Long-term outcome in children with moyamoya syndrome after cranial revascularization by pial synangiosis.

OBJECT

Moyamoya syndrome, a narrowing of the basal intracranial vessels accompanied by the development of a cloud of collateral "moyamoya" vasculature, causes cerebral ischemia and stroke. This study was undertaken to determine if a standardized neurosurgical revascularization procedure, pial synangiosis, conferred long-term benefit in pediatric patients.

METHODS

The authors reviewed the clinical and radiographic records obtained in a consecutive series of patients with moyamoya syndrome.
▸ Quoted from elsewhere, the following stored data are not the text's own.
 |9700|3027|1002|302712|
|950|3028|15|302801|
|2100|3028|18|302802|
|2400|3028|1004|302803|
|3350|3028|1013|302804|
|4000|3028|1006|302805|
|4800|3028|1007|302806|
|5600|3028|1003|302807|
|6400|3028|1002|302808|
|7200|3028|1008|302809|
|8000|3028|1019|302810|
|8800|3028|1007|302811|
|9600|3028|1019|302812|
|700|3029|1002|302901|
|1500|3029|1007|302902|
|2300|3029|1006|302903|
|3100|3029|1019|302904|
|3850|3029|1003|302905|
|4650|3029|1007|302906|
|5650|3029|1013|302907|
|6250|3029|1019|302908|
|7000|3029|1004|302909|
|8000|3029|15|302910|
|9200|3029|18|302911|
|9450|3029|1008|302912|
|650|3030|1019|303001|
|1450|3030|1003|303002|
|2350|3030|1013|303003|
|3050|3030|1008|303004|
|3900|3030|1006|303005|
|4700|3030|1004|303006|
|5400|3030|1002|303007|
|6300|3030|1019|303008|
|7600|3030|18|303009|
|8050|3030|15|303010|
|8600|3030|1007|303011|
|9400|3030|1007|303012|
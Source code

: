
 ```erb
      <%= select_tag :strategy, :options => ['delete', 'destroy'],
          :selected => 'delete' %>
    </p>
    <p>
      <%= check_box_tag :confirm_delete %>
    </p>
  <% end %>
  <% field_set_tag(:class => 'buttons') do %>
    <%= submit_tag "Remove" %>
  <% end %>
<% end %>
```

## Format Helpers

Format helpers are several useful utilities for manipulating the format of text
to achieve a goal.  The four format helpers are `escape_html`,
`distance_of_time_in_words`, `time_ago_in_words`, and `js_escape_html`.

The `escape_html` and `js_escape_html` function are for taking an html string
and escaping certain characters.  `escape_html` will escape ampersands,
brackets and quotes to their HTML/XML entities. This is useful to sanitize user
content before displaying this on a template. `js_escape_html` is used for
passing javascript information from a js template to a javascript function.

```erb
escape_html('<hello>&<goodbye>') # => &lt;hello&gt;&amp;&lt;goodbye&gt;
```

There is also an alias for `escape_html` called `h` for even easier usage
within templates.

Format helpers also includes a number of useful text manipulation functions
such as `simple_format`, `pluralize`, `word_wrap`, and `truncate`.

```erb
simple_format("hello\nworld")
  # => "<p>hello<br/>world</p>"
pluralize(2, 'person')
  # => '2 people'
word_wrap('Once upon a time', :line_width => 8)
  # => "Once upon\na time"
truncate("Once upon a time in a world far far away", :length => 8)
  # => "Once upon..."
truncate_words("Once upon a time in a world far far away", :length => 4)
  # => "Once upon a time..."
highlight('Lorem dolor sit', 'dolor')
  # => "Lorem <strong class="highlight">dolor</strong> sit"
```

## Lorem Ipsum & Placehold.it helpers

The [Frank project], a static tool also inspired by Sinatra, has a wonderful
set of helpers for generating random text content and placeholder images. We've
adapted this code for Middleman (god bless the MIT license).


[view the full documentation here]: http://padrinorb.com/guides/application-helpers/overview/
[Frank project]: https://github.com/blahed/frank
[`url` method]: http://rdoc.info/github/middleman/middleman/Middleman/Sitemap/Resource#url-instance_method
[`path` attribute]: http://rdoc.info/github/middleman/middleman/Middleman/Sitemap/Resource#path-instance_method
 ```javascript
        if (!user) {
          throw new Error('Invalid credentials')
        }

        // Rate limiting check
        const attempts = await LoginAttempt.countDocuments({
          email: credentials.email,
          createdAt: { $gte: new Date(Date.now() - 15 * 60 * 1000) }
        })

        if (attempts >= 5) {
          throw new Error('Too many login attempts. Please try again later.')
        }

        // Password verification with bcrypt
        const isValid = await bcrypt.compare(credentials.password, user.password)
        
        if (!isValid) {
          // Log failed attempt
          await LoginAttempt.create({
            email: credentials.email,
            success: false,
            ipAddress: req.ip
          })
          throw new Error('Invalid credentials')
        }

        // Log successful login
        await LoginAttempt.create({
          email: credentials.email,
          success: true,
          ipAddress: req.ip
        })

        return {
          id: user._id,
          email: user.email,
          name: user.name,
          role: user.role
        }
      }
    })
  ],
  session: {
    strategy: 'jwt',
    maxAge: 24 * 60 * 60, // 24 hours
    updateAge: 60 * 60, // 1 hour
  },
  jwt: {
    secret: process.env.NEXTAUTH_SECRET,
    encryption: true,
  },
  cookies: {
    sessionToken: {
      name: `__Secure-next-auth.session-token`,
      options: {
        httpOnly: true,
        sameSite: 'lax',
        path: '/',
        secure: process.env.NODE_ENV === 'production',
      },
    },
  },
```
Patients were 21 years of age or younger and underwent surgery performed by a single neurosurgeon during a 17-year period. There were 143 patients (89 females and 54 males). Sixteen patients were Asian. Neurofibromatosis was present in 16 patients, 13 had undergone therapeutic cranial irradiation, and Down syndrome was present in 10. In 66 there was no known predisposing condition. Stroke had occurred in 67.8% of the population and transient ischemic attacks (TIAs) in 43.4% prior to surgery. Within the first 30 days following 271 craniotomies for pial synangiosis, there were 11 episodes of stroke (7.7% per patient; 4% per surgically treated hemisphere) and three severe TIAs. Follow-up evaluation was performed in all but one patient (mean period 5.1 years). In 126 patients followed for more than 1 year, four suffered a late-onset stroke, one suffered a severe reversible TIA without magnetic resonance imaging-documented evidence of stroke, and two experienced persistent TIAs. In 46 patients followed for more than 5 years in whom the major initial presentation was stroke alone, only two late-onset strokes have occurred. Functional status at the time of surgery determined long-term functional status.

CONCLUSIONS

Following pial synangiosis, the majority of pediatric patients with moyamoya syndrome stop having strokes and TIAs, and they appear to experience an excellent long-term prognosis.